_Task goal_.
Give the count of lines below that include the word "begin", and say nothing else.

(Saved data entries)
╭──
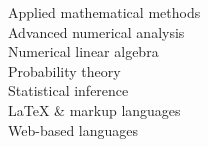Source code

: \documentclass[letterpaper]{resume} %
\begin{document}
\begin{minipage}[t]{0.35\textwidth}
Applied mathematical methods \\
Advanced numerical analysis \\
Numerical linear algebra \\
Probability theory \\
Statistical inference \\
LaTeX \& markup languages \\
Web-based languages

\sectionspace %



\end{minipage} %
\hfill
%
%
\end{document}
╰──
_Your solution_.
2